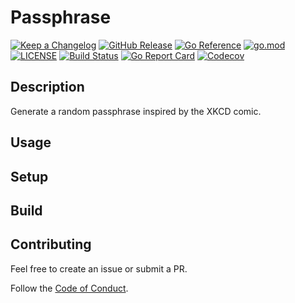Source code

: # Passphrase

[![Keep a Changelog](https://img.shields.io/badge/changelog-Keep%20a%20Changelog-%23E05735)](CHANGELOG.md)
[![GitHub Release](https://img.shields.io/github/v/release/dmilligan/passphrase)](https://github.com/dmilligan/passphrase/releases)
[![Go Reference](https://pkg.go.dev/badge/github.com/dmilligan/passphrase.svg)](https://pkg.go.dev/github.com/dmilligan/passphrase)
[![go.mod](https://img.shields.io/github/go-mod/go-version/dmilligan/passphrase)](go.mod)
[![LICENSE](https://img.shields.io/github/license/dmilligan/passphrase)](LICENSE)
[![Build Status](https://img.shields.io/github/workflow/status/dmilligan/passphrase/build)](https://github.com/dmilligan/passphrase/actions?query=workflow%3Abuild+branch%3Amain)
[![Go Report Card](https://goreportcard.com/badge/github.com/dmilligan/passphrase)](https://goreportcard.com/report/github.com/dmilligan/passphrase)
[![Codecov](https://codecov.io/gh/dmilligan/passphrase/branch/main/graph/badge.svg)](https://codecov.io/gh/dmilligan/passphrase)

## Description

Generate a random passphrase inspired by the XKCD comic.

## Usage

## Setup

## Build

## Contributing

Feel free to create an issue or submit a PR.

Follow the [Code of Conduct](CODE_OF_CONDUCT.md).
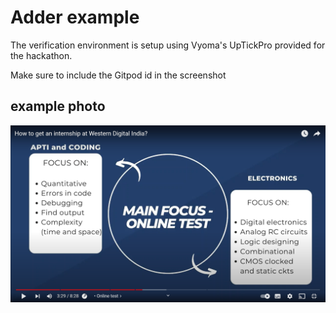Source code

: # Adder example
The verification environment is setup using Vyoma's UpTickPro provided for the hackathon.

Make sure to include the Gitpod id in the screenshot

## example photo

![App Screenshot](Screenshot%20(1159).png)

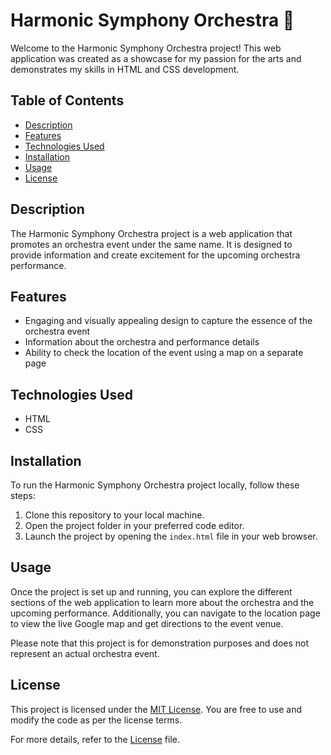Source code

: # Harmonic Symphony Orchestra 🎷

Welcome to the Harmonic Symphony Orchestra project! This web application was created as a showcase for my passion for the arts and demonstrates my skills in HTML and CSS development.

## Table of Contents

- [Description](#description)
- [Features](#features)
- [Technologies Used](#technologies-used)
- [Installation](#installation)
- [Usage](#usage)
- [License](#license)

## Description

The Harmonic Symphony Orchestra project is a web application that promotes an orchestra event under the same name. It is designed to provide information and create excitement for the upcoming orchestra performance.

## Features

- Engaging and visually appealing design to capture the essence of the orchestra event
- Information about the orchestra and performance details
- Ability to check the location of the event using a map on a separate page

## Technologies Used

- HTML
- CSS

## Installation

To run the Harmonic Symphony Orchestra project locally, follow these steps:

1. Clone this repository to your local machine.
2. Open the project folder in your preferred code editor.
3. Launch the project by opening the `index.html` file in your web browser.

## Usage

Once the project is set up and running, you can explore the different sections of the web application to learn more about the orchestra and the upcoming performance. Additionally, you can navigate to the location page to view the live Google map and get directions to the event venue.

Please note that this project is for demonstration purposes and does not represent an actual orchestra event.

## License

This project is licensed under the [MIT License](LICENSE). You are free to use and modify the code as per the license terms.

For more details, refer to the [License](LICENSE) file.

========

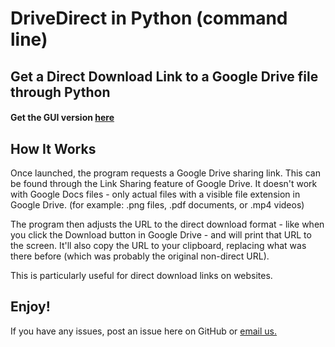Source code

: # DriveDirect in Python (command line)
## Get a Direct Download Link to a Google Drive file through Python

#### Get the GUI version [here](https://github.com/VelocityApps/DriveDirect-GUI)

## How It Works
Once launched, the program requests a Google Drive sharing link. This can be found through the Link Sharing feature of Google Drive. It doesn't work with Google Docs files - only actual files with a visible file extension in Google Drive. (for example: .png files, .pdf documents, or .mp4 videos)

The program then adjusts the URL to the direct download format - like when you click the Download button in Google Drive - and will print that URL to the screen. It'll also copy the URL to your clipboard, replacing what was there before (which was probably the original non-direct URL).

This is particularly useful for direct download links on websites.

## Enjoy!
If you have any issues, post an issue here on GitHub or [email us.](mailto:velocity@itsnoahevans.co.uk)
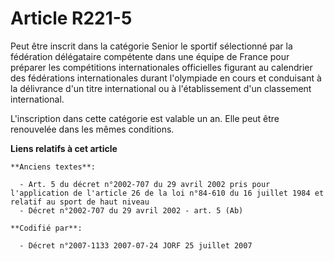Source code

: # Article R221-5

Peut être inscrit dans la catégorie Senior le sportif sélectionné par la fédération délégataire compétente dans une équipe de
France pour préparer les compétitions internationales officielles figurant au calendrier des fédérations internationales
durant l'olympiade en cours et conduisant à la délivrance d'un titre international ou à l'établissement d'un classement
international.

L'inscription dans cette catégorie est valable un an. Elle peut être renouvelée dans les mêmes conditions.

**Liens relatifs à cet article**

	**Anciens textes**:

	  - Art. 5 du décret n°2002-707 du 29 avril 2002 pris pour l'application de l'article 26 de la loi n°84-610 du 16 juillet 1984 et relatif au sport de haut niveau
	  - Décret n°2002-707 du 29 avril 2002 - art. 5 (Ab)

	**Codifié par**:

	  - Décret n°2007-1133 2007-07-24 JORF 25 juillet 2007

========

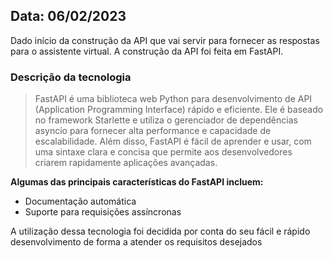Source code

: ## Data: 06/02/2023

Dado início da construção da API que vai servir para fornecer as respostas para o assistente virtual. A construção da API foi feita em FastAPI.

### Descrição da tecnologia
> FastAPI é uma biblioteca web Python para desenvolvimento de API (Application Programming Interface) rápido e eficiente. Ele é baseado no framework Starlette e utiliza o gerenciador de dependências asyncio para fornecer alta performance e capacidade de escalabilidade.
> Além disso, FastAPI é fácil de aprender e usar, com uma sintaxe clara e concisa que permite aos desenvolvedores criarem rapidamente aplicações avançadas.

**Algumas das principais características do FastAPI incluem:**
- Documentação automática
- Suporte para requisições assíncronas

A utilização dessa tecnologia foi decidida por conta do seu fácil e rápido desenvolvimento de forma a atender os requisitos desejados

========

Requirement: Your answer should be the lines above, from the line containing "- Art. 5 du" up to and including the line containing "- Décret n°2007-1133", reproduced exactly and with nothing else.

Problem solution:
	  - Art. 5 du décret n°2002-707 du 29 avril 2002 pris pour l'application de l'article 26 de la loi n°84-610 du 16 juillet 1984 et relatif au sport de haut niveau
	  - Décret n°2002-707 du 29 avril 2002 - art. 5 (Ab)

	**Codifié par**:

	  - Décret n°2007-1133 2007-07-24 JORF 25 juillet 2007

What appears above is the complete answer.